For the Champneys experience at home, Champneys launched in 2004 its own collection of beauty products which were sold exclusively in Sainsbury's. That partnership ended last year and Boots is now the retailer of Champneys' products.

By the way, Mrs Dorothy Purdew OBE celebrated her 80th birthday early this year and is still involved in the management of Champneys. Last year, she had her autobiography published (it was her son's idea, not hers), The Long Road to Champneys: The Extraordinary Life of a Pioneering Spa Queen.

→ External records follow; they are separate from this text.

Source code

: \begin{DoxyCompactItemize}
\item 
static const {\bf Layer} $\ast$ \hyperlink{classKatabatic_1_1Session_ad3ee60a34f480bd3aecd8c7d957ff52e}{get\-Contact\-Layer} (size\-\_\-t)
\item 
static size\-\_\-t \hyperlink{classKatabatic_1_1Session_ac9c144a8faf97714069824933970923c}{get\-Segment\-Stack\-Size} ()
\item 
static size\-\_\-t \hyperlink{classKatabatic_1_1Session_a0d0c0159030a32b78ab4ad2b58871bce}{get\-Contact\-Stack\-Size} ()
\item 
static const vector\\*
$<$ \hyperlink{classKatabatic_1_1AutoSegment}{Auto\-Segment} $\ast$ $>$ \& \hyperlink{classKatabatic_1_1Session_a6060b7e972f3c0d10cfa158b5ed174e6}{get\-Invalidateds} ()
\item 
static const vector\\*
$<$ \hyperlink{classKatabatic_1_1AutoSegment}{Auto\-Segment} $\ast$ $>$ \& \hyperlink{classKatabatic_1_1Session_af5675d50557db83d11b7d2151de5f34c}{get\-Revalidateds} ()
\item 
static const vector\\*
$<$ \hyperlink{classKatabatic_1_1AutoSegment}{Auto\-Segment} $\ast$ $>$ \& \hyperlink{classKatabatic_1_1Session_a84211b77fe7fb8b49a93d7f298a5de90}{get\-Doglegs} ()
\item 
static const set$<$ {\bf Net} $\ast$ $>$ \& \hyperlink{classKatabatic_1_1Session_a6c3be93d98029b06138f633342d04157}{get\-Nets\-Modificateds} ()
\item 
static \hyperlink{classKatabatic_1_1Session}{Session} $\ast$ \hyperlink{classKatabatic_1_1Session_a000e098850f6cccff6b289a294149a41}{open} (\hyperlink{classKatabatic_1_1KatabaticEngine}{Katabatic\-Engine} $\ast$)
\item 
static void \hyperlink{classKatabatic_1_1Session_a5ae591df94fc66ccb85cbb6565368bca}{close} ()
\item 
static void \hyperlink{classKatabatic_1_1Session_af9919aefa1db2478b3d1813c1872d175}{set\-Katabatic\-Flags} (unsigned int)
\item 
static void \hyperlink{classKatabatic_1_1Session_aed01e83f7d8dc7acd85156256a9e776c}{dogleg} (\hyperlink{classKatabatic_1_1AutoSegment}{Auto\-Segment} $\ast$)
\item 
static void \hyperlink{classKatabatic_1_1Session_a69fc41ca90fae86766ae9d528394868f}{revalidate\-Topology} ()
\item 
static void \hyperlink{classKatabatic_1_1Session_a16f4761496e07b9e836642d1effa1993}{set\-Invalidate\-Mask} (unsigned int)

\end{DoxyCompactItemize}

It's an inspiring read, giving readers a glimpse of her life and what went on behind the scenes at Champneys, even including a bit about the late George Best who stayed at Champneys Forest Mere for two years after his controversial liver transplant.

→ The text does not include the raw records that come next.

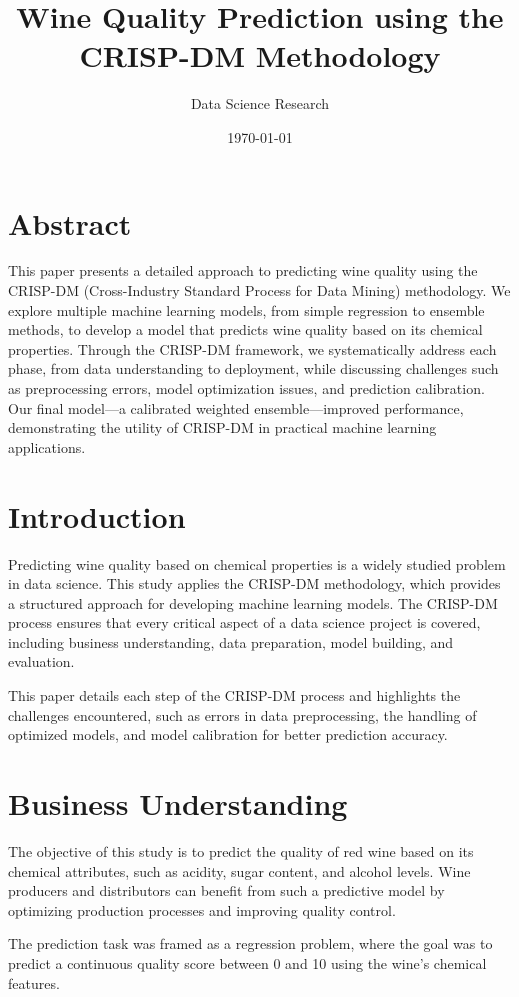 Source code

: \documentclass{article}
\title{Wine Quality Prediction using the CRISP-DM Methodology}
\author{Data Science Research}
\date{\today}
\begin{document}
\maketitle

\section*{Abstract}
This paper presents a detailed approach to predicting wine quality using the CRISP-DM (Cross-Industry Standard Process for Data Mining) methodology. We explore multiple machine learning models, from simple regression to ensemble methods, to develop a model that predicts wine quality based on its chemical properties. Through the CRISP-DM framework, we systematically address each phase, from data understanding to deployment, while discussing challenges such as preprocessing errors, model optimization issues, and prediction calibration. Our final model—a calibrated weighted ensemble—improved performance, demonstrating the utility of CRISP-DM in practical machine learning applications.

\section{Introduction}
Predicting wine quality based on chemical properties is a widely studied problem in data science. This study applies the CRISP-DM methodology, which provides a structured approach for developing machine learning models. The CRISP-DM process ensures that every critical aspect of a data science project is covered, including business understanding, data preparation, model building, and evaluation.

This paper details each step of the CRISP-DM process and highlights the challenges encountered, such as errors in data preprocessing, the handling of optimized models, and model calibration for better prediction accuracy.

\section{Business Understanding}
The objective of this study is to predict the quality of red wine based on its chemical attributes, such as acidity, sugar content, and alcohol levels. Wine producers and distributors can benefit from such a predictive model by optimizing production processes and improving quality control.

The prediction task was framed as a regression problem, where the goal was to predict a continuous quality score between 0 and 10 using the wine’s chemical features.
\end{document}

Well, Champneys, it would be great if you could drop the mineral oils and maybe I'll book myself a weekend retreat at Champneys Tring one day. One fine day.

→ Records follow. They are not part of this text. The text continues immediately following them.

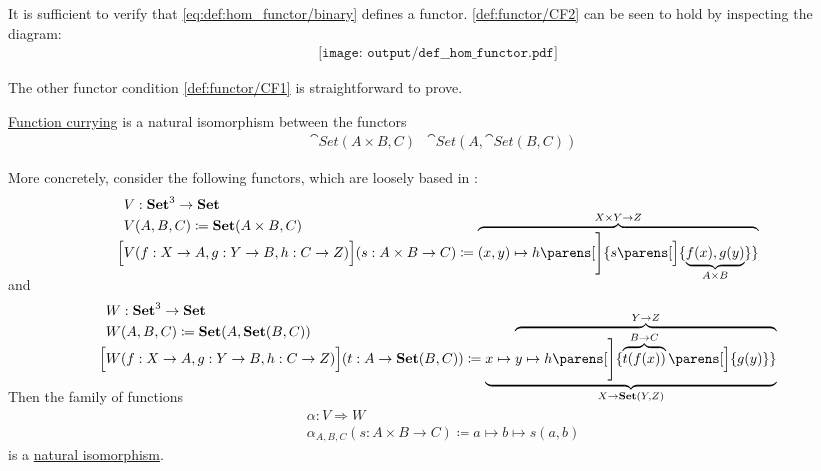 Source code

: \begin{defproof}
  It is sufficient to verify that \eqref{eq:def:hom_functor/binary} defines a functor. \ref{def:functor/CF2} can be seen to hold by inspecting the diagram:
  \begin{equation}\label{eq:def:hom_functor/inv_composition}
    \begin{aligned}
      \texttt{[image: output/def\_\_hom\_functor.pdf]}
    \end{aligned}
  \end{equation}

  The other functor condition \ref{def:functor/CF1} is straightforward to prove.
\end{defproof}

\begin{proposition}\label{thm:currying_is_natural_isomorphism}
  \hyperref[def:function/currying]{Function currying} is a natural isomorphism between the functors
  \begin{align*}
    &\cat{Set}(A \times B, C)
    &\cat{Set}(A, \cat{Set}(B, C))
  \end{align*}

  More concretely, consider the following functors, which are loosely based in :
  \begin{equation*}
    \begin{aligned}
      &V: \cat{Set}^3 \to \cat{Set} \\
      &V(A, B, C) \coloneqq \cat{Set}(A \times B, C) \\
      \Big[& V(f: X \to A, g: Y \to B, h: C \to Z) \Big](s: A \times B \to C) \coloneqq \smash{ \overbrace{ (x, y) \mapsto h\parens[\Bigg]{ s\parens[\Big]{ \underbrace{ f(x), g(y) }_{A \times B} } } }^{X \times Y \to Z} } \\
    \end{aligned}
  \end{equation*}
  and
  \begin{equation*}
    \begin{aligned}
      &W: \cat{Set}^3 \to \cat{Set} \\
      &W(A, B, C) \coloneqq \cat{Set}(A, \cat{Set}(B, C)) \\
      \Big[& W(f: X \to A, g: Y \to B, h: C \to Z) \Big](t: A \to \cat{Set}(B, C)) \coloneqq \smash{ \underbrace{ x \mapsto \overbrace{y \mapsto h\parens[\Bigg]{ \overbrace{t(f(x))}^{B \to C}\parens[\Big]{ g(y) } } }^{Y \to Z} }_{X \to \cat{Set}(Y, Z)} } \\
    \end{aligned}
  \end{equation*}

  Then the family of functions
  \begin{equation*}
    \begin{aligned}
      &\alpha: V \Rightarrow W \\
      &\alpha_{A,B,C}(s: A \times B \to C) \coloneqq a \mapsto b \mapsto s(a, b)
    \end{aligned}
  \end{equation*}
  is a \hyperref[thm:natural_isomorphism]{natural isomorphism}.
\end{proposition}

Champneys products are available through Boots, eg: Boots UK and Boots Nederland, and Target in the US.

More information:
Champneys website


Anonymous said...

What a great post with lots of useful information, I really enjoyed reading it (especially the background part). Take care, Nicole x

Witoxicity said...

Thanks so much, Nicole! It's always nice to know that you enjoy reading the 'detailed' posts. The book was an interesting read, so I couldn't resist sharing a bit of what I read here. Have a lovely weekend! :)

Jenni said...

What a great review! I think I'm going to head over to Target and get me some! I don't mind mineral oil, I use to think it was bad, but I use this hand oil by Yves Rocher that has mineral oil in it and my hands are really soft and hydrated after I use it... I don't know what to think anymore.

Witoxicity said...

Thanks, Jenni! Haha, yes, all the information out there can be conflicting and confusing for us. I'd used mineral oil for years (seriously, many years). Vaseline and Johnson's Baby Oil were my best friends. Vaseline kept my lips from drying out and the baby oil did help my dry, cracked skin to recover. I guess they worked well by creating a protective barrier for the skin against the elements. I have however moved on to natural balms and such because, not only is it better for my conscience, I find that they do an even better job of taking care of my skin. So, I guess it's a matter of personal preference. :)

Jenni said...

I agree about the conscience thing. It is better to avoid petroleum based products from an environmental stand point, most definitely.

Hey, if you want I can get you some Burt's bees stuff. If there's something you want, I don't mind looking for it - anytime!

Anonymous said...

Cool, how you analyse brands. Keep me posted on your blending and mixing results. LOL "KTee"xx

Witoxicity said...

Oh, thanks so much for your kind offer, Jenni! That's really sweet of you. :) I'm fine at the moment as I had bought some Burt's Bees stuff a couple of months back but I'll definitely let you know if I need you to do some proxy shopping for me. Heh heh! :D

Hey, KTee! No, at the moment, I'm not doing much blending and mixing myself but that bit with Vaseline and salt, it's an easy one to start off with. Haha!